Empowerment
Am Wochenende fand in Köln ein Empowerment-Workshop für Engagierte statt, der mit dem langen Titel "Aktuelle Herausforderungen und Chancen für Regenbogenfamilien" für sich warb. Wenn ich ehrlich bin, riss mich der Titel nicht gleich vom Hocker, so dass ich mich erst nach längerem Zögern anmeldete. Immerhin war der Tagungsort in Köln (immer ein Pluspunkt) und als Kompromiss nur einen Tag, statt an beiden Tagen teilzunehmen, klang dann schon eher machbar.
Am Samstag Morgen verabschiedete ich mich von einem heulenden Herrn O. und meiner Frau und fuhr zur JH Köln-Riehl.
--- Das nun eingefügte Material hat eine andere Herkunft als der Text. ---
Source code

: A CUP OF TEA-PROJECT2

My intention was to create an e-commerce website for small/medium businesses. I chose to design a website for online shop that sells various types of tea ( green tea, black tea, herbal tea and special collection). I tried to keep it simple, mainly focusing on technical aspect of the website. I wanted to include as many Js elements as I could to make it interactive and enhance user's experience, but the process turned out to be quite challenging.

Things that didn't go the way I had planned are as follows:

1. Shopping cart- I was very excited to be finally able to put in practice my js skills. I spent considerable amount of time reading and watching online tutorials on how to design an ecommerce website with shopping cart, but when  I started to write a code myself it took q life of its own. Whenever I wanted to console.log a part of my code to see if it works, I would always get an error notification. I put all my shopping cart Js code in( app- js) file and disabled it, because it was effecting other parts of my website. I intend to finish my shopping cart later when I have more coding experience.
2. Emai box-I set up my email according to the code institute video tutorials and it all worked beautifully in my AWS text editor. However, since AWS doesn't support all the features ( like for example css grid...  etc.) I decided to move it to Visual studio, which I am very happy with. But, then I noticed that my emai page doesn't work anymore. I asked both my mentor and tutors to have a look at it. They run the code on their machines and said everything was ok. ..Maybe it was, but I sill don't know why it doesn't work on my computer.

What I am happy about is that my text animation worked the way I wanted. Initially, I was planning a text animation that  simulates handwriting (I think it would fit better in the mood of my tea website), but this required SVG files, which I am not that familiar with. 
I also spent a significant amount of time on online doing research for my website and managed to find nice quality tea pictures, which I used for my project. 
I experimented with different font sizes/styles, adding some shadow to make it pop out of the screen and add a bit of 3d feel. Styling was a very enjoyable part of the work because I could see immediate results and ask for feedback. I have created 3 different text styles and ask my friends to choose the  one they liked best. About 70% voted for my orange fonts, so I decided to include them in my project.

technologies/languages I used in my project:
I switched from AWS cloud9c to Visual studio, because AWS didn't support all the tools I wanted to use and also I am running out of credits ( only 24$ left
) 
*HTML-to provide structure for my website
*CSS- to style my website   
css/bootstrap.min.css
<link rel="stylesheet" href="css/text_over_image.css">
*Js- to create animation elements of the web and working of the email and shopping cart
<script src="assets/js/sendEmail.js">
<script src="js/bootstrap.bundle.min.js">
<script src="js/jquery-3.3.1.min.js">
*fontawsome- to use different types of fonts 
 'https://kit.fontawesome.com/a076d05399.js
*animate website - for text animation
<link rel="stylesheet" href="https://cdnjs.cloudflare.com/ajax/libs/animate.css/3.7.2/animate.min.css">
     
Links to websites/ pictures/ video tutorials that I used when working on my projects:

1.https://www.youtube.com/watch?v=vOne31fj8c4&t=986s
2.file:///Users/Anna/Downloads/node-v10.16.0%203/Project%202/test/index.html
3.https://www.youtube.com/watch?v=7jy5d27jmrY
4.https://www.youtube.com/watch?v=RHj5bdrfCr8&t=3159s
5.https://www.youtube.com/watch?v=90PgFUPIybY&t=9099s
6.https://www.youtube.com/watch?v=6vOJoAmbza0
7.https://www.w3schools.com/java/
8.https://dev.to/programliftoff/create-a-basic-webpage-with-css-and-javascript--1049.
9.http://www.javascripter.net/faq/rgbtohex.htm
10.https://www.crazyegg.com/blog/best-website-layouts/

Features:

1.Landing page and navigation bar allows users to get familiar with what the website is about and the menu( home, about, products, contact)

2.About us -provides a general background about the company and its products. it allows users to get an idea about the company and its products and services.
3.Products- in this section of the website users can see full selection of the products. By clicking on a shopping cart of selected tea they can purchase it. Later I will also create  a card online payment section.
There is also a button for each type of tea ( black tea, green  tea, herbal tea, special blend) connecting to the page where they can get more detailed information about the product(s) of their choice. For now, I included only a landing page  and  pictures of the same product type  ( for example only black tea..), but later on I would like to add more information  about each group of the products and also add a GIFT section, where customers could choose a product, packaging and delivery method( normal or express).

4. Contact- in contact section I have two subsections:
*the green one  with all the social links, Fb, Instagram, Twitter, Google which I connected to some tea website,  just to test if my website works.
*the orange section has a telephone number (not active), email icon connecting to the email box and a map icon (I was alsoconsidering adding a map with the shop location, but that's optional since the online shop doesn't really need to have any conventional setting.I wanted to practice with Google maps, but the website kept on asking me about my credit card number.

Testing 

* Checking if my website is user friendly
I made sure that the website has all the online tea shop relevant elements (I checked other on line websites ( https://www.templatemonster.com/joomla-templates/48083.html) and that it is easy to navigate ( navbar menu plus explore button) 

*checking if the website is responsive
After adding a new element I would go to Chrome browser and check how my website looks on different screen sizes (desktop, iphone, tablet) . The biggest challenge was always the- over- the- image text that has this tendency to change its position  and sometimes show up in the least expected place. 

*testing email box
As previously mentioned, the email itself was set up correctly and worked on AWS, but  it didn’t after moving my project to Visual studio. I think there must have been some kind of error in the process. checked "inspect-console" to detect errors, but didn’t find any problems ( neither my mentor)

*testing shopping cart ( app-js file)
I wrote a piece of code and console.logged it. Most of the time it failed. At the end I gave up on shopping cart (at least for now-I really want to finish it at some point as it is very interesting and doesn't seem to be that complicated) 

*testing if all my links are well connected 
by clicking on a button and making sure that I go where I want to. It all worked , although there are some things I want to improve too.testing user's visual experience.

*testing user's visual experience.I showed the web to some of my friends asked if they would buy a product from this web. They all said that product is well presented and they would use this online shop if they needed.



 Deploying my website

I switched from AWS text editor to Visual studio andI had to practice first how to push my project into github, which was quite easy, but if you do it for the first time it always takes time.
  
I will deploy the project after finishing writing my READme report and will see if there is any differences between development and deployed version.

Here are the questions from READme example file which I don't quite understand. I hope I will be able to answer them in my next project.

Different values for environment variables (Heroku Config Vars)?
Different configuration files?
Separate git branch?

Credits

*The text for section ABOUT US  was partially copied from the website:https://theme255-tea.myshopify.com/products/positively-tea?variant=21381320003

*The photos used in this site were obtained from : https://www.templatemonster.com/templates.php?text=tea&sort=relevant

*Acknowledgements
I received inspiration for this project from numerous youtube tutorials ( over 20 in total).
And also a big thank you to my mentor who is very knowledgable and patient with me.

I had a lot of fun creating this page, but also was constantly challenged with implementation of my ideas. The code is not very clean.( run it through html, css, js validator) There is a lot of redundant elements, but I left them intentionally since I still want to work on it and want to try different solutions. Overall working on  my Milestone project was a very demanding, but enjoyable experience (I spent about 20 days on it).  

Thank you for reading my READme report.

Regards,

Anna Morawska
Mensch, war das lange her, dass ich hier fast täglich auf dem Weg zwischen meiner Mülheimer Wohnung und der Uni mit dem Rad vorbei gefahren war.
Ein klein wenig nervös schlurfte ich vom Parkplatz zum Eingang der Jugendherberge und traf auch gleich ein paar regenbogenmäßig aussehende Menschen. Es lebe das Cliche!
Im Tagungsraum sah ich dann auch gleich in vertraute Gesichter und tauschte Umarmungen und Begrüßungsrituale aus. Wie schön, nicht alleine zu sein - was ja gleich doppelt zutraf. Alle Anwesenden hatten irgendwie mit dem Thema "Regenbogenfamilie" zu tun und was noch viel toller war: Alle waren dem Thema (natürlich) offen und positiv gegenüber eingestellt.
Der Vormittag bestand erst mal aus Ankommen und Kennenlernen, was ich als unheimlich entspannt empfand. Wir stellten uns alle in die Mitte des Raumes und bekamen verschiedene Fragen gestellt. Antwortoptionen standen auf vorgefertigten Pappkärtchen, die von den entzückenden Moderatorinnen auf dem Boden verteilt wurden. Wir mussten uns dann entsprechend unserer Antwort zum richtigen Kärtchen stellen. Wo kommst du her? Wie viele Kinder hast du? Wie alt sind die? Bist du zufrieden mit der aktuellen Situation für Regenbogenfamilien?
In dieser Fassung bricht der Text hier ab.